Retrospective studies hinted that salpingectomies reduced the cases of ovarian cancer. And in 2022, a study in JAMA Open Network compared data between women who had hysterectomies but kept their fallopian tubes, or who had their tubes tied, and those who had opportunistic salpingectomies (their fallopian tubes removed.) The difference between expected cancers and observed cancers was significant. And the medical community believes the numbers will only keep growing farther apart as these women age.
Dr. Huntsman believes this knowledge, and change in practice, is one of “the most important things to happen in the ovarian cancer space in the last 25 years.”
“Meanwhile, over to the uterus.”
When scientists discovered a classification system of ovarian cancer that worked, and accurate diagnoses could be made based on molecular analysis, the same was not true of uterine carcinoma. “The best pathologists in the world couldn’t agree [on classifying uterine cancer],” said Dr. Huntsman. “There was no solid platform to build from.” This led to an imprecise estimation of risk of recurrence and randomly selected treatment for patients. “It was overtreatment for some and under treatment for others,” he said.”It was a depressing position.”
But that began to change in 2013. A paper came out that showed endometrial cancer could be classified into four groups, each with different features, based on molecular data. With sequencing of the tumor biopsies, it could be possible to sort these cases and thus treat patients properly. Since that time, numerous studies have set out to determine the effectiveness of this classification and pave a new way forward.
How does this relate to ovarian cancer? Clear cell and endometrioid ovarian cancers come from the endometrium, or uterine tissue, and these represent 20% of ovarian cancer cases in North America. The same classification system for uterine cancer has been found to work just as well for endometrioid ovarian cancer, and this helps tailor treatment more effectively. Furthermore, patients with this type of ovarian cancer can be connected with uterine cancer clinical trials.
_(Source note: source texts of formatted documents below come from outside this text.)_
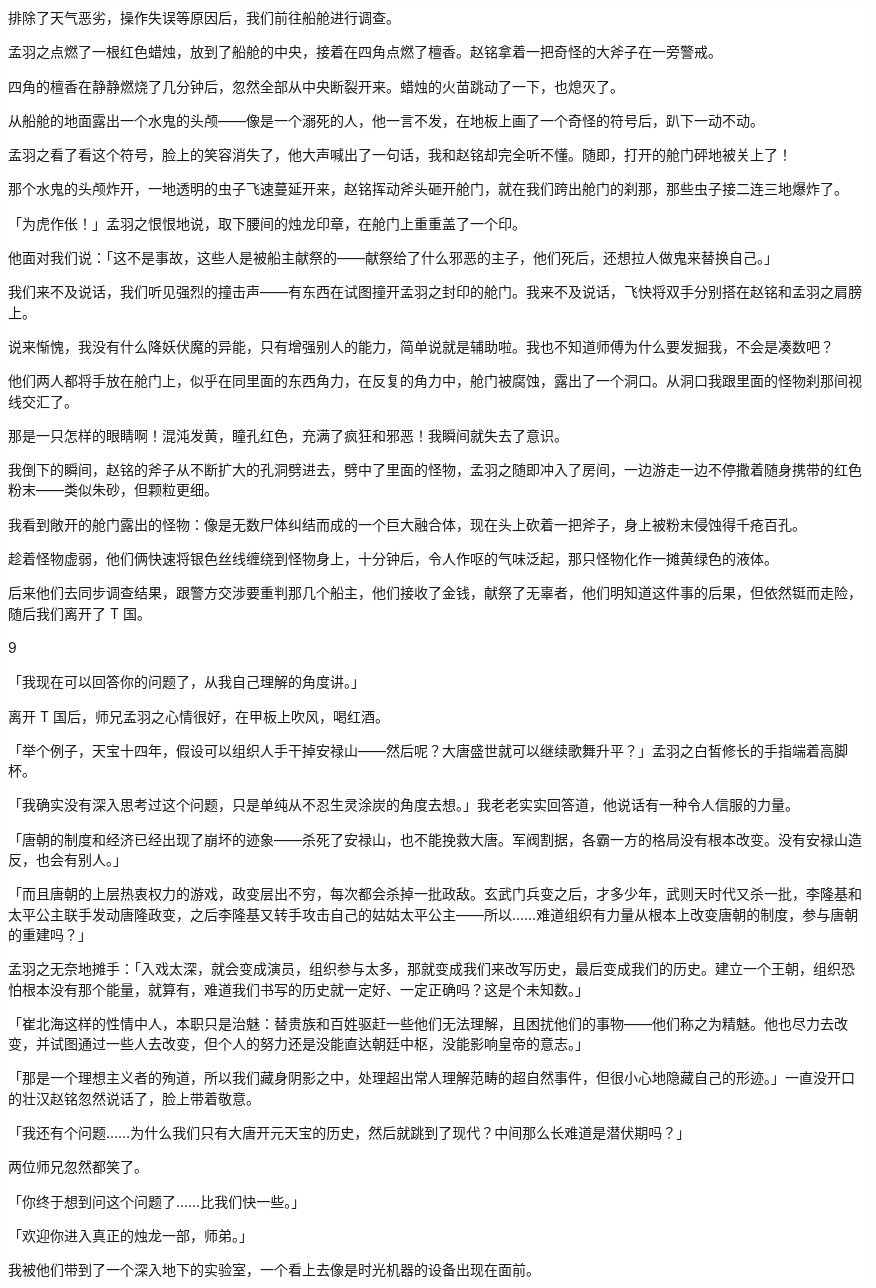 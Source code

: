 排除了天气恶劣，操作失误等原因后，我们前往船舱进行调查。

孟羽之点燃了一根红色蜡烛，放到了船舱的中央，接着在四角点燃了檀香。赵铭拿着一把奇怪的大斧子在一旁警戒。

四角的檀香在静静燃烧了几分钟后，忽然全部从中央断裂开来。蜡烛的火苗跳动了一下，也熄灭了。

从船舱的地面露出一个水鬼的头颅——像是一个溺死的人，他一言不发，在地板上画了一个奇怪的符号后，趴下一动不动。

孟羽之看了看这个符号，脸上的笑容消失了，他大声喊出了一句话，我和赵铭却完全听不懂。随即，打开的舱门砰地被关上了！

那个水鬼的头颅炸开，一地透明的虫子飞速蔓延开来，赵铭挥动斧头砸开舱门，就在我们跨出舱门的刹那，那些虫子接二连三地爆炸了。

「为虎作伥！」孟羽之恨恨地说，取下腰间的烛龙印章，在舱门上重重盖了一个印。

他面对我们说：「这不是事故，这些人是被船主献祭的——献祭给了什么邪恶的主子，他们死后，还想拉人做鬼来替换自己。」

我们来不及说话，我们听见强烈的撞击声——有东西在试图撞开孟羽之封印的舱门。我来不及说话，飞快将双手分别搭在赵铭和孟羽之肩膀上。

说来惭愧，我没有什么降妖伏魔的异能，只有增强别人的能力，简单说就是辅助啦。我也不知道师傅为什么要发掘我，不会是凑数吧？

他们两人都将手放在舱门上，似乎在同里面的东西角力，在反复的角力中，舱门被腐蚀，露出了一个洞口。从洞口我跟里面的怪物刹那间视线交汇了。

那是一只怎样的眼睛啊！混沌发黄，瞳孔红色，充满了疯狂和邪恶！我瞬间就失去了意识。

我倒下的瞬间，赵铭的斧子从不断扩大的孔洞劈进去，劈中了里面的怪物，孟羽之随即冲入了房间，一边游走一边不停撒着随身携带的红色粉末——类似朱砂，但颗粒更细。

我看到敞开的舱门露出的怪物：像是无数尸体纠结而成的一个巨大融合体，现在头上砍着一把斧子，身上被粉末侵蚀得千疮百孔。

趁着怪物虚弱，他们俩快速将银色丝线缠绕到怪物身上，十分钟后，令人作呕的气味泛起，那只怪物化作一摊黄绿色的液体。

后来他们去同步调查结果，跟警方交涉要重判那几个船主，他们接收了金钱，献祭了无辜者，他们明知道这件事的后果，但依然铤而走险，随后我们离开了 T 国。

9

「我现在可以回答你的问题了，从我自己理解的角度讲。」

离开 T 国后，师兄孟羽之心情很好，在甲板上吹风，喝红酒。

「举个例子，天宝十四年，假设可以组织人手干掉安禄山——然后呢？大唐盛世就可以继续歌舞升平？」孟羽之白皙修长的手指端着高脚杯。

「我确实没有深入思考过这个问题，只是单纯从不忍生灵涂炭的角度去想。」我老老实实回答道，他说话有一种令人信服的力量。

「唐朝的制度和经济已经出现了崩坏的迹象——杀死了安禄山，也不能挽救大唐。军阀割据，各霸一方的格局没有根本改变。没有安禄山造反，也会有别人。」

「而且唐朝的上层热衷权力的游戏，政变层出不穷，每次都会杀掉一批政敌。玄武门兵变之后，才多少年，武则天时代又杀一批，李隆基和太平公主联手发动唐隆政变，之后李隆基又转手攻击自己的姑姑太平公主——所以……难道组织有力量从根本上改变唐朝的制度，参与唐朝的重建吗？」

孟羽之无奈地摊手：「入戏太深，就会变成演员，组织参与太多，那就变成我们来改写历史，最后变成我们的历史。建立一个王朝，组织恐怕根本没有那个能量，就算有，难道我们书写的历史就一定好、一定正确吗？这是个未知数。」

「崔北海这样的性情中人，本职只是治魅：替贵族和百姓驱赶一些他们无法理解，且困扰他们的事物——他们称之为精魅。他也尽力去改变，并试图通过一些人去改变，但个人的努力还是没能直达朝廷中枢，没能影响皇帝的意志。」

「那是一个理想主义者的殉道，所以我们藏身阴影之中，处理超出常人理解范畴的超自然事件，但很小心地隐藏自己的形迹。」一直没开口的壮汉赵铭忽然说话了，脸上带着敬意。

「我还有个问题……为什么我们只有大唐开元天宝的历史，然后就跳到了现代？中间那么长难道是潜伏期吗？」

两位师兄忽然都笑了。

「你终于想到问这个问题了……比我们快一些。」

「欢迎你进入真正的烛龙一部，师弟。」

我被他们带到了一个深入地下的实验室，一个看上去像是时光机器的设备出现在面前。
“Bringing these diseases together has great benefits,” Dr. Huntsman said, “not just for those with other gynecologic cancers, but also for those with ovarian cancer.”
Where do we go from here?
Dr. Huntsman reiterated that effective ovarian cancer research requires consideration of the fallopian tubes and endometrium. “Some ovarian cancers are actually endometrial cancers in the wrong place, and should be studied and treated as such.”
Going beyond research to advocacy, Dr. Huntsman noted that uterine cancer is more common than ovarian cancer, but those patients do not benefit from the same degree of advocacy. He feels that a broader gynecologic cancer educational effort may be more impactful than the piecemeal approach that is taken currently. And this joined effort could be better aligned with professional practice groups, organizations and clinics.
“We need to think outside the box,” Dr. Huntsman concluded, “to help future ovarian cancer patients, and maybe prevent people from becoming ovarian cancer patients at all.”